Against the Current, No. 188, May/June 2017

Mike Davis

Seymour Kramer’s longtime friend Mike Davis wrote the following tribute for the memorial meeting.

FOR SEVERAL YEARS in the 1970s Seymour and I were the smallest political party in the world. I forget whether he was Lenin and I was Trotsky; or perhaps it was Abbot and Costello; but in any event we considered ourselves to be the apostles of regroupment to the Trotskyist left.

As Seymour once said, it was “like St. Francis trying to preach to the crows.” But as thankless as our project was, we nevertheless had lots of fun, drafting manifestos and circulating tracts by a certain Belgian economist. Staying up all night arguing about the Portuguese Revolution or the politics of the New Left Review.

Along with various vagabonds and stray French Trotskyists, I frequently stayed in Seymour’s famous corner loft in the Mission. Once we went to a protest at the I-Hotel. Suddenly the demonstrators started kung-fu fighting amongst themselves. I was alarmed, but Seymour just shrugged. “Hit anyone you like,” he said. “They’re all Maoists.”
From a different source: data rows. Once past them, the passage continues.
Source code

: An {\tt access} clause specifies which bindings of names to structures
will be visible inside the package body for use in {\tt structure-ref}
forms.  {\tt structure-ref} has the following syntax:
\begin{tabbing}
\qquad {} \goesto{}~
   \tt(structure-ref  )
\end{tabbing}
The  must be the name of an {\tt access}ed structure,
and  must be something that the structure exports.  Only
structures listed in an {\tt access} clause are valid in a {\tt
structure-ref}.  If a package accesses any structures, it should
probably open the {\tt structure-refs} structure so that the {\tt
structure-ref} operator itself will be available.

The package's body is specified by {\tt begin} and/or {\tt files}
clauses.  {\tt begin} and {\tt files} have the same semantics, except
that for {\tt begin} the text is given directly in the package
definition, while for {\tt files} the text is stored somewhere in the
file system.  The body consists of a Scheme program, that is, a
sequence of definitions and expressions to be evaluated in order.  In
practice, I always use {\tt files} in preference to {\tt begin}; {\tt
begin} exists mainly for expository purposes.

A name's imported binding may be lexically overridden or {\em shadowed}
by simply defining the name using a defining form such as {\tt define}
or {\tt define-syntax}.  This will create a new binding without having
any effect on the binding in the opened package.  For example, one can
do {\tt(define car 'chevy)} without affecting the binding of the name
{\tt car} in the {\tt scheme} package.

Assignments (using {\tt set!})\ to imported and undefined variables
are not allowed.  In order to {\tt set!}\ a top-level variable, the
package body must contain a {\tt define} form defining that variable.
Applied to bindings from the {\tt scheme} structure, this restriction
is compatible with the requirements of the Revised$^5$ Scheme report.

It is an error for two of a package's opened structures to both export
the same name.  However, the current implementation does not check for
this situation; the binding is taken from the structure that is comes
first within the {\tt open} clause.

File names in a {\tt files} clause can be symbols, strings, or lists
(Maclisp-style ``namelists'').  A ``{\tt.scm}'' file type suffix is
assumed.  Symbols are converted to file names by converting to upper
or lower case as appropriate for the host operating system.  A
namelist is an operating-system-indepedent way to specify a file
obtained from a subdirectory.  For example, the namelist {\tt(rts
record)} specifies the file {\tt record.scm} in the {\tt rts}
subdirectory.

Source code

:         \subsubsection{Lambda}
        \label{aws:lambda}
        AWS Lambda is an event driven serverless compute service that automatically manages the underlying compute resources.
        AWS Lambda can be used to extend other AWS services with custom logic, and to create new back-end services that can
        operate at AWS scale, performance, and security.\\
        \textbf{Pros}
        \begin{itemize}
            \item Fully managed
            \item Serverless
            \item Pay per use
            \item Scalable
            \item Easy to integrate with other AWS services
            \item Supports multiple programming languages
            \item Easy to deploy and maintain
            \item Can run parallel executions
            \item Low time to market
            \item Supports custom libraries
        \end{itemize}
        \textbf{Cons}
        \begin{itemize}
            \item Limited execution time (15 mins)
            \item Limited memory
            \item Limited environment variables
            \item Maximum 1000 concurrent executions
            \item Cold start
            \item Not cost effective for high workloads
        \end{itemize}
This was the period in which Seymour was writing a lot of poetry and composing his famous “Theses on Auerbach.” No, not Fuerbach — Red Auerbach, the coach of the Boston Celtics. It was a brilliant rant about basketball as dance and the NBA’s inability to repress the dialectic of freedom.

Talking about dance, Seymour often boasted that he was the greatest white dancer. It actually might have been true. He was a very graceful man. You couldn’t really take the full measure of his talents until you had seen him play ball or do the Flatbush Shuffle. And there was no better person in the world to go to the movies with, particularly if it was Kubrick or some classic noir.

I hope we will keep telling lots of anecdotes about Seymour and that they will grow into legends. He was outrageously funny and we should treasure his extraordinary wit. But at the end of the day no anecdote or remembrance can truly epitomize our comrade.

He was, as they say, an “incompressible algorithm,”’ one of the most complex people that I’ve ever known.  One of the kindest, one of the most tempestuous; one of the wryest, one of the most serious. So I loved him even if I didn’t fully know him. His death is simply a hole in the world.